*** SUPPLIED RECORDS ***

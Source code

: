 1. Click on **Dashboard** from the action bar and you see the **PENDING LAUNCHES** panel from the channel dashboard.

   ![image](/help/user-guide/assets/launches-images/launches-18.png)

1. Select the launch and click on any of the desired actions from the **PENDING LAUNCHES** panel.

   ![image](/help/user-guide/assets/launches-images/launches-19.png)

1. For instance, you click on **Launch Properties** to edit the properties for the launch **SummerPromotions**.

*** End of SUPPLIED RECORDS ***
*** SUPPLIED RECORDS ***

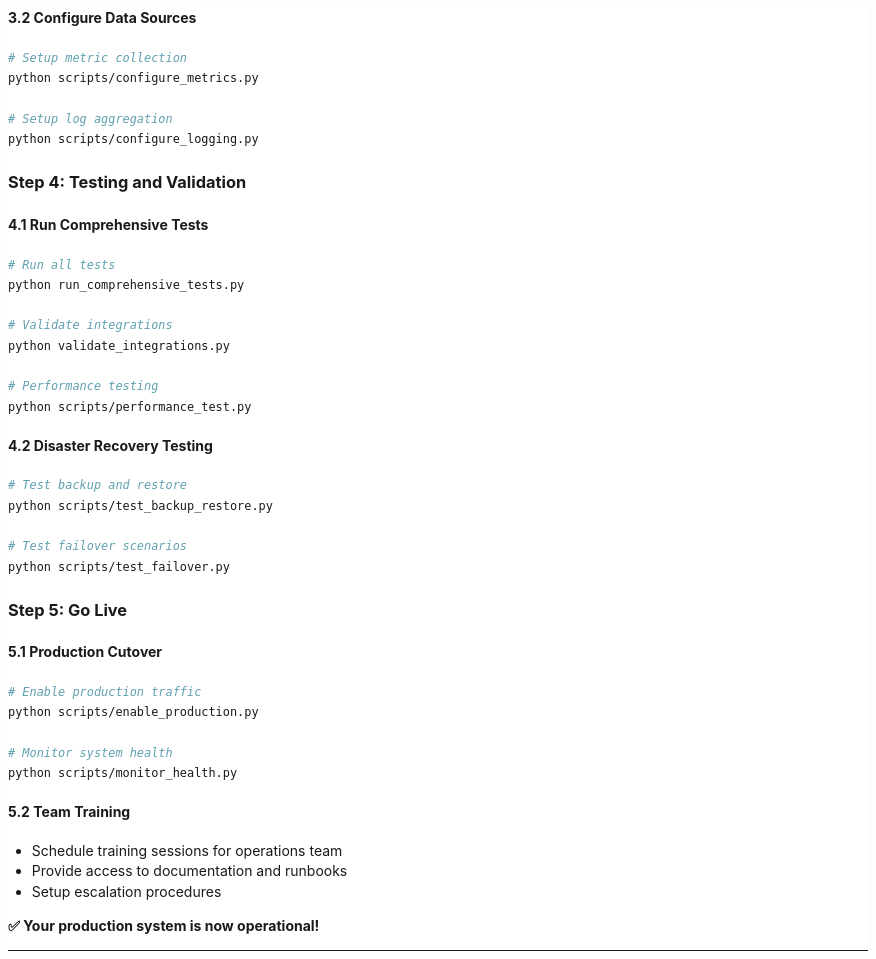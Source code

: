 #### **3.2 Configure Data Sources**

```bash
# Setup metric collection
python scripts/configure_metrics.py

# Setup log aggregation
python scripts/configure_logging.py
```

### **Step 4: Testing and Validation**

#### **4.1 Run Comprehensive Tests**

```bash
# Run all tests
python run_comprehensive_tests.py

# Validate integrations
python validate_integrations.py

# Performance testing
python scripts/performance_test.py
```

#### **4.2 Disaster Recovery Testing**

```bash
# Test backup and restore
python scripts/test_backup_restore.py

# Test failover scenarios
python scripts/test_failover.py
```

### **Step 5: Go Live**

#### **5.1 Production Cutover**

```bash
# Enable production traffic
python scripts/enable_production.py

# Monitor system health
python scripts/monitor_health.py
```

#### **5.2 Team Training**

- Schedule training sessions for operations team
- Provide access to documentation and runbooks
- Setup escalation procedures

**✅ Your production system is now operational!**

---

*** End of SUPPLIED RECORDS ***
*** SUPPLIED RECORDS ***

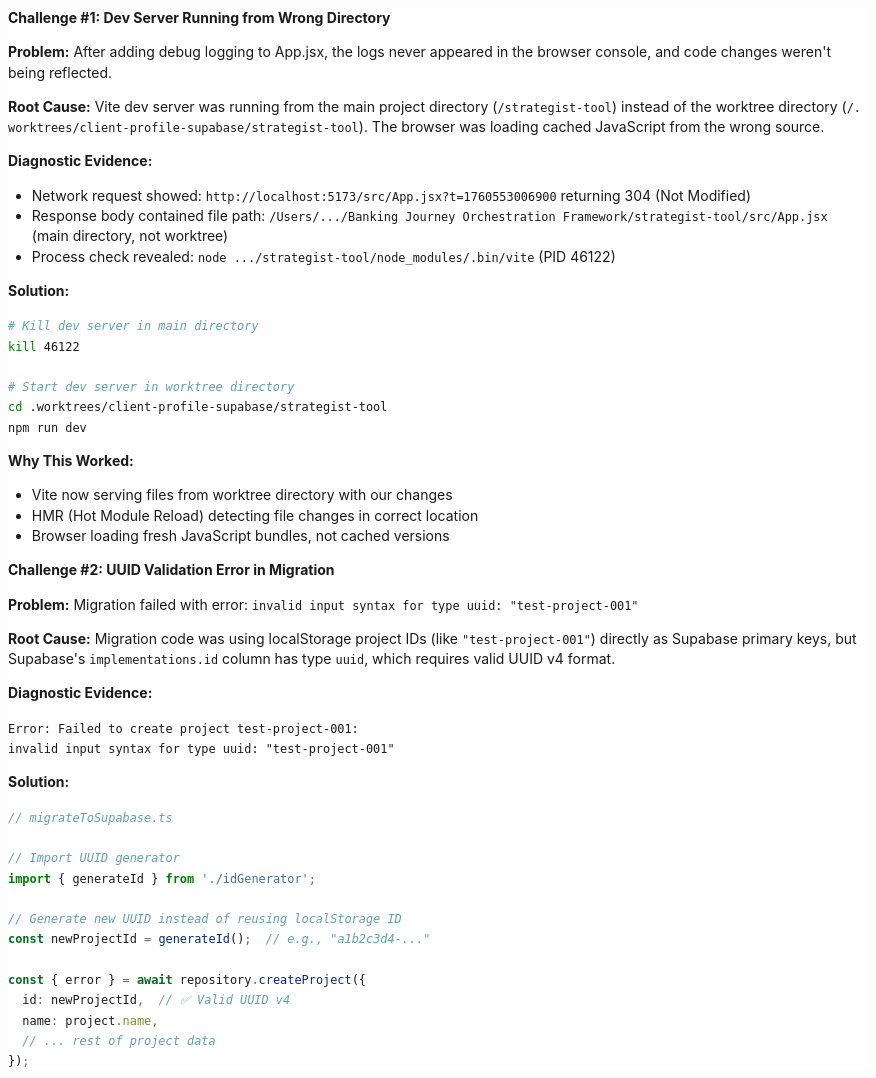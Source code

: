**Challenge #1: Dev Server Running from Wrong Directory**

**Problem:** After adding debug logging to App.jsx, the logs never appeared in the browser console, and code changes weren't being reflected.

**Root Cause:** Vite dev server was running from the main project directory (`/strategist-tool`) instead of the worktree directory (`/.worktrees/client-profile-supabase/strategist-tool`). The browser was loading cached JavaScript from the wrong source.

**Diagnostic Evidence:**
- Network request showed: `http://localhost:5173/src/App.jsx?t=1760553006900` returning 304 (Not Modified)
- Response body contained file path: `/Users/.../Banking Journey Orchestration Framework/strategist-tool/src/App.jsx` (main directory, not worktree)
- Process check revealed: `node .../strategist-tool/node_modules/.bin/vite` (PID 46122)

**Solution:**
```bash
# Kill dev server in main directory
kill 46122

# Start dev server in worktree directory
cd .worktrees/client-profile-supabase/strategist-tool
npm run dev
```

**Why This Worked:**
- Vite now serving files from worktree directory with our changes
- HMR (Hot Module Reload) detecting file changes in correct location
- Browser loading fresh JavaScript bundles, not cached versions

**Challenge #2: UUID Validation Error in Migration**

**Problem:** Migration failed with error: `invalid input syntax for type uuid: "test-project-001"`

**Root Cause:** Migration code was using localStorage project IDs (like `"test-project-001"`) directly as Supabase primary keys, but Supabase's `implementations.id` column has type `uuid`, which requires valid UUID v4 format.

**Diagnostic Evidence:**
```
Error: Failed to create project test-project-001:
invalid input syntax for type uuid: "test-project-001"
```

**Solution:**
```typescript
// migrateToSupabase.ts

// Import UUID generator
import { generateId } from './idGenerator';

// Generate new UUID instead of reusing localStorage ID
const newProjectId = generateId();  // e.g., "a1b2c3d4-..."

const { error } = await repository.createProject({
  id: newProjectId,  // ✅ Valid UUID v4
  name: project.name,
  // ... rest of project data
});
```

*** End of SUPPLIED RECORDS ***

■ TASK REQUIREMENTS
From the records above, quote only the lines running from the line with "1. Select the" to the line with "1. For instance, you", both lines included.

■ ANSWER SPACE
1. Select the launch and click on any of the desired actions from the **PENDING LAUNCHES** panel.

   ![image](/help/user-guide/assets/launches-images/launches-19.png)

1. For instance, you click on **Launch Properties** to edit the properties for the launch **SummerPromotions**.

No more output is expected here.